As they walked along the path toward the cluster of buildings in the distance, the people along the sides pressed against the Purifiers. They stretched out their arms, craned their heads, cried out to Syd. Some held up babies or thrust out injured limbs, as if even the briefest touch could heal whatever was wrong with their bodies or their minds.
“Yovel!” they called out.
“Syd!” others dared, even though the name was not officially recognized. Syd walked straight down the center and tried to ignore them. Brother Jenz and his delegation walked rapidly ahead. Liam nudged Syd forward with his metal hand. Always with the metal hand, like he was afraid to touch Syd with his real one.
Afraid of what?
Syd wondered.
There were at least a thousand people gathered to see him. It was absurd, based entirely on a lie, but to leave them with nothing to show for his visit seemed cruel. These people labored in the fields, after all, while he lived in relative comfort, with all his needs met by others . . . kind of like the patrons had lived in the Mountain City, actually. Kind of like Knox had lived before Syd showed up.

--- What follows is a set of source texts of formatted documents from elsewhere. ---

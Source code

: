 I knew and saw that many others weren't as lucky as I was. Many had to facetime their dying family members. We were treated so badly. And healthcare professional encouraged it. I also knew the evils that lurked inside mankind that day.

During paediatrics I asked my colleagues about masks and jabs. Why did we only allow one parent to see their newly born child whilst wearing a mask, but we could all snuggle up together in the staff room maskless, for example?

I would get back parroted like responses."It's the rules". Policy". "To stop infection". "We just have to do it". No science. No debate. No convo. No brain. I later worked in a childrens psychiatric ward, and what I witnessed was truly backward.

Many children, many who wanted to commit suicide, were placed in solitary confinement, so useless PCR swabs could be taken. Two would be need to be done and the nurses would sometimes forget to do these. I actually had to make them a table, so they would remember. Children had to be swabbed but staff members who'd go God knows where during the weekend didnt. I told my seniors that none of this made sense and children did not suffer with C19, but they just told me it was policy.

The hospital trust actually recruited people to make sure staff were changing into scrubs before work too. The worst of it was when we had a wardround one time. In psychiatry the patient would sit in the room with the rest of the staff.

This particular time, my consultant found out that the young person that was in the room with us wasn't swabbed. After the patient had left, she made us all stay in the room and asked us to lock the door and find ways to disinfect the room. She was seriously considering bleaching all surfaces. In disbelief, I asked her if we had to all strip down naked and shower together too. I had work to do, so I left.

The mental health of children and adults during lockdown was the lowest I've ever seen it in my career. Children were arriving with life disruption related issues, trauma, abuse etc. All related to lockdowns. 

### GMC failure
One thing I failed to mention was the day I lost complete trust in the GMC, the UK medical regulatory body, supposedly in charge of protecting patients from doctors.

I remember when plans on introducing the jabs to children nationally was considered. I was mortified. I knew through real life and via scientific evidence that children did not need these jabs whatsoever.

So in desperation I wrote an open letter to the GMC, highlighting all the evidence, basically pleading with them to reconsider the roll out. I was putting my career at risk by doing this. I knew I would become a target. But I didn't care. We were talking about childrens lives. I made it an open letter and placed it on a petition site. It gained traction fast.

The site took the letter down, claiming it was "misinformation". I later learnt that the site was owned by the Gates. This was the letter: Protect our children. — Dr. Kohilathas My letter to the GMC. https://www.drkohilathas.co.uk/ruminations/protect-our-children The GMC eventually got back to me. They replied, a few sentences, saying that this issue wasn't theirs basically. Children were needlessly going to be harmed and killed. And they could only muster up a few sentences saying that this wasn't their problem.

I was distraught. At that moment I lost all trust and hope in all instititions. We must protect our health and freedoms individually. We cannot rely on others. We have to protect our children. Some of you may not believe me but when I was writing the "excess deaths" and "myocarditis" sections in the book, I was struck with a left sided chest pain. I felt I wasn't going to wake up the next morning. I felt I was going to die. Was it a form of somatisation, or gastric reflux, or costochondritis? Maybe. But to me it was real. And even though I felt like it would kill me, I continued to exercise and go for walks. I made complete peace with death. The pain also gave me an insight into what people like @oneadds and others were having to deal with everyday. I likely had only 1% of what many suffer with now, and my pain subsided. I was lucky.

Syd veered from the center of the path and began giving fist bumps and hugs to the people in the front of the crowd, leaning between the arms of the Purifiers, who themselves gasped as he drew close. He wondered whether he’d met any of them before, back in vocational school when he was still just some proxy.
“Syd, this is not safe,” Liam whispered in his ear as he pried a tearful young mother’s hand from Syd’s wrist. Liam was careful not to use his metal hand.
The people were so enamored of their savior that they didn’t recoil from Liam’s gaze as they normally might have. Or maybe, this far into the countryside, they weren’t aware of his reputation for violence. He wondered whether he should make a show of force to keep them in line.
He decided against it. Syd would not approve.
“Just don’t slow down so much,” Liam urged, guiding Syd along the line. He scanned the crowd, searching for threats, sudden movements, weapons of any kind. At least the local leadership had made people leave all farming tools behind. If Liam saw even so much as a planting trowel, he’d have hauled Syd back to the hovercraft faster than Brother Jenz could spit.
“Thank you for all you’ve done,” a young man said as Syd passed, giving him a respectful knock of his knuckles.
I didn’t
do
anything,
thought Syd.
I don’t deserve any thanks.
Instead, he said, “Thank you too,” which seemed to him ambiguous enough.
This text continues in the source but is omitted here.